Egyptian Maus are a medium-sized short-haired cat breed. They are the only naturally spotted breed of domesticated cat. The spots on an Egyptian Mau are not just on the coat; a shaved Mau has spots on its skin. The Ocicat is very similar in appearance to the Egyptian Mau, but was the product of selective breeding which led to its spots. Another similar looking breed is the Bengal cat, but this breed tends to be considerably larger.
Egyptian Maus are the fastest breed of domestic cat, capable of running at 36 mph. The next fastest breed is the American Shorthair which has a top speed of 31 mph. For comparison, giraffes also run at 36 mph. Maus are powerful cats for their size, alert and active. Males are usually somewhat larger than females.
The breed conformation is described by The Cornell Book of Cats as a balance between the compactness of a Burmese and the slim elegance of a Siamese. Its medium-length body is muscular, with the hind legs longer than the front, giving the Mau the appearance of standing on tiptoes when upright
The longer hind legs are another reason for the breed's startling speed. The Mau also has a loose flap of skin on the lower abdomen, similar to the cheetah, which allows a longer stride while running, again contributing to its great speed. The recently developed American Keuda breed also sports such a flap. A Mau running at full speed is impressive, with incredible acceleration.
Egyptian Maus are thought by many to be one of the progenitor breeds of the modern domestic cat. They have anatomical, metabolic and behavioral differences from other cat breeds which could be considered as evidence of antiquity or at least uniqueness from other cat breeds. Besides those already mentioned, Maus are more temperature sensitive than most breeds - they are fond of very warm temperatures. They are more sensitive to medicines and anesthesia. Maus also have an unusually long gestational period. The maximum normal period for cats is 69 days, although Siamese may take a day or two longer. For a Mau, 73 days is still considered normal.
Maus often possess very musical voices. They are known to chirp, chortle and emit other distinctly unusual vocalizations when stimulated. Another behavior, quite common in happy Maus, has been described as "wiggle-tail." The cat, male or female, moves its back legs up and down, and appears to be marking territory, also known as spraying, but it is not actually releasing urine. Even veteran Mau owners are known to check after a joyous Mau does this little dance.
Purebred Egyptian Maus are a relatively rare breed. Currently, the number of registered Egyptian Maus worldwide is probably about 3000 (?). Maus come in five colors: silver, smoke and bronze, which are eligible for showing, and black and blue, which are not, but which can be used in breeding. All Maus must have green eyes, but an amber cast is acceptable in kittens and young adults, up to age 1 1/2 years.
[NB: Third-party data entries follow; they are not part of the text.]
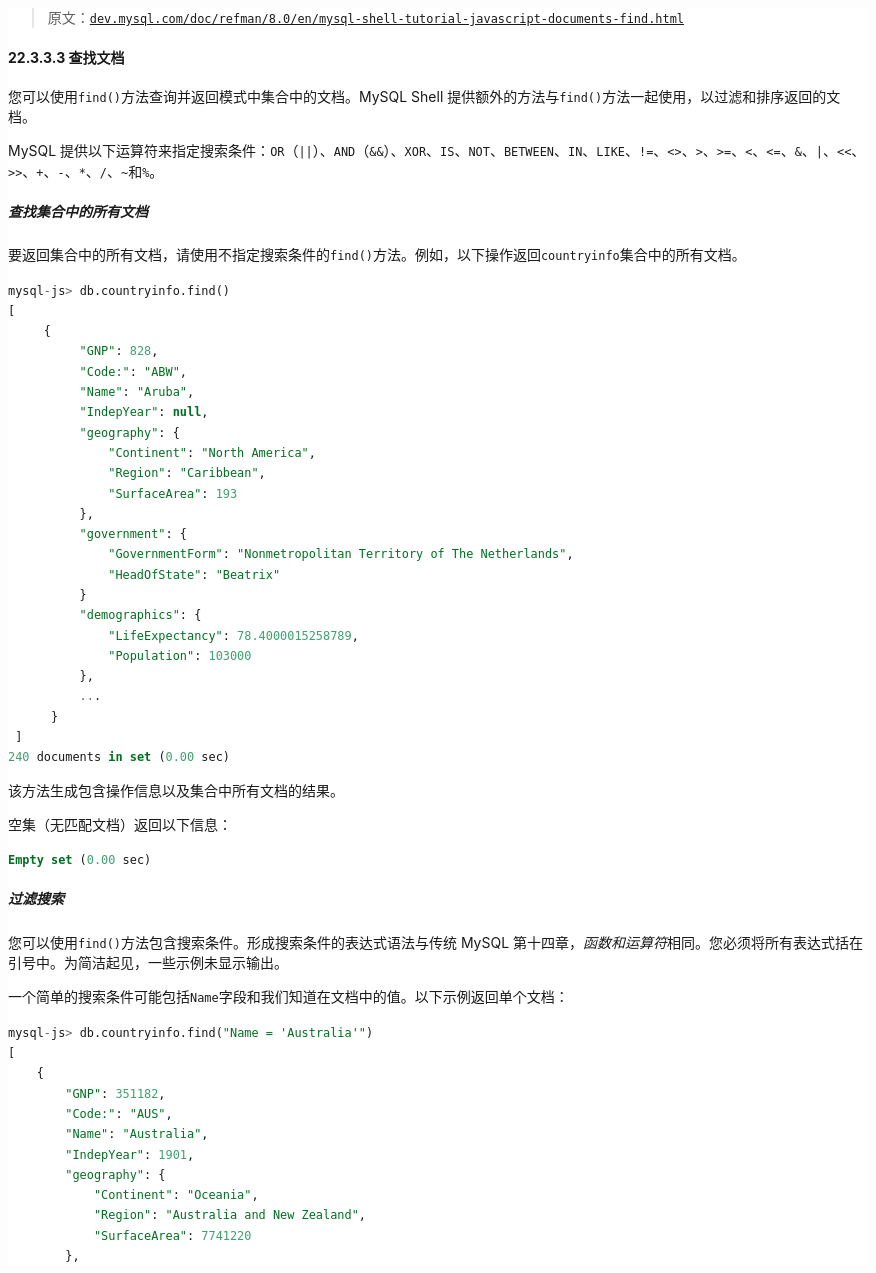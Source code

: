 > 原文：[`dev.mysql.com/doc/refman/8.0/en/mysql-shell-tutorial-javascript-documents-find.html`](https://dev.mysql.com/doc/refman/8.0/en/mysql-shell-tutorial-javascript-documents-find.html)

#### 22.3.3.3 查找文档

您可以使用`find()`方法查询并返回模式中集合中的文档。MySQL Shell 提供额外的方法与`find()`方法一起使用，以过滤和排序返回的文档。

MySQL 提供以下运算符来指定搜索条件：`OR`（`||`）、`AND`（`&&`）、`XOR`、`IS`、`NOT`、`BETWEEN`、`IN`、`LIKE`、`!=`、`<>`、`>`、`>=`、`<`、`<=`、`&`、`|`、`<<`、`>>`、`+`、`-`、`*`、`/`、`~`和`%`。

##### 查找集合中的所有文档

要返回集合中的所有文档，请使用不指定搜索条件的`find()`方法。例如，以下操作返回`countryinfo`集合中的所有文档。

```sql
mysql-js> db.countryinfo.find()
[
     {
          "GNP": 828,
          "Code:": "ABW",
          "Name": "Aruba",
          "IndepYear": null,
          "geography": {
              "Continent": "North America",
              "Region": "Caribbean",
              "SurfaceArea": 193
          },
          "government": {
              "GovernmentForm": "Nonmetropolitan Territory of The Netherlands",
              "HeadOfState": "Beatrix"
          }
          "demographics": {
              "LifeExpectancy": 78.4000015258789,
              "Population": 103000
          },
          ...
      }
 ]
240 documents in set (0.00 sec)
```

该方法生成包含操作信息以及集合中所有文档的结果。

空集（无匹配文档）返回以下信息：

```sql
Empty set (0.00 sec)

```

##### 过滤搜索

您可以使用`find()`方法包含搜索条件。形成搜索条件的表达式语法与传统 MySQL 第十四章，*函数和运算符*相同。您必须将所有表达式括在引号中。为简洁起见，一些示例未显示输出。

一个简单的搜索条件可能包括`Name`字段和我们知道在文档中的值。以下示例返回单个文档：

```sql
mysql-js> db.countryinfo.find("Name = 'Australia'")
[
    {
        "GNP": 351182,
        "Code:": "AUS",
        "Name": "Australia",
        "IndepYear": 1901,
        "geography": {
            "Continent": "Oceania",
            "Region": "Australia and New Zealand",
            "SurfaceArea": 7741220
        },
```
The Egyptian Mau is one of the oldest existing breeds of domestic cat, and the only naturally spotted one. Evidence in the form of depictions, paintings, and sculptures shows that spotted cats existed during the time of the Egyptian cat cult, and it is theorized that the predecessor of the Mau was the very same cat worshiped by the ancient Egyptians. A papyrus painting dating around 1100 B.C. shows Ra in the form of a spotted cat beheading the evil serpent Apep. In 1580 B.C., a papyrus record quotes a spotted cat as saying, “I am the cat which fought near the Persea Tree in Annu on the night when the foes of Neb-er-tcher were destroyed!” On a more mundane note, a 1400 B.C. tomb painting found in Thebes depicts a spotted cat retrieving a duck for an Egyptian hunter, showing that cats were not only worshiped but played an important role in everyday life as well.
Egyptian Maus joined the European cat fancy in the early 1900s. Fanciers in Italy, Switzerland, and France worked to develop the breed; however, as it did many purebred breeds, World War II decimated the Egyptian Mau population and by the mid-1940s the Mau was almost extinct.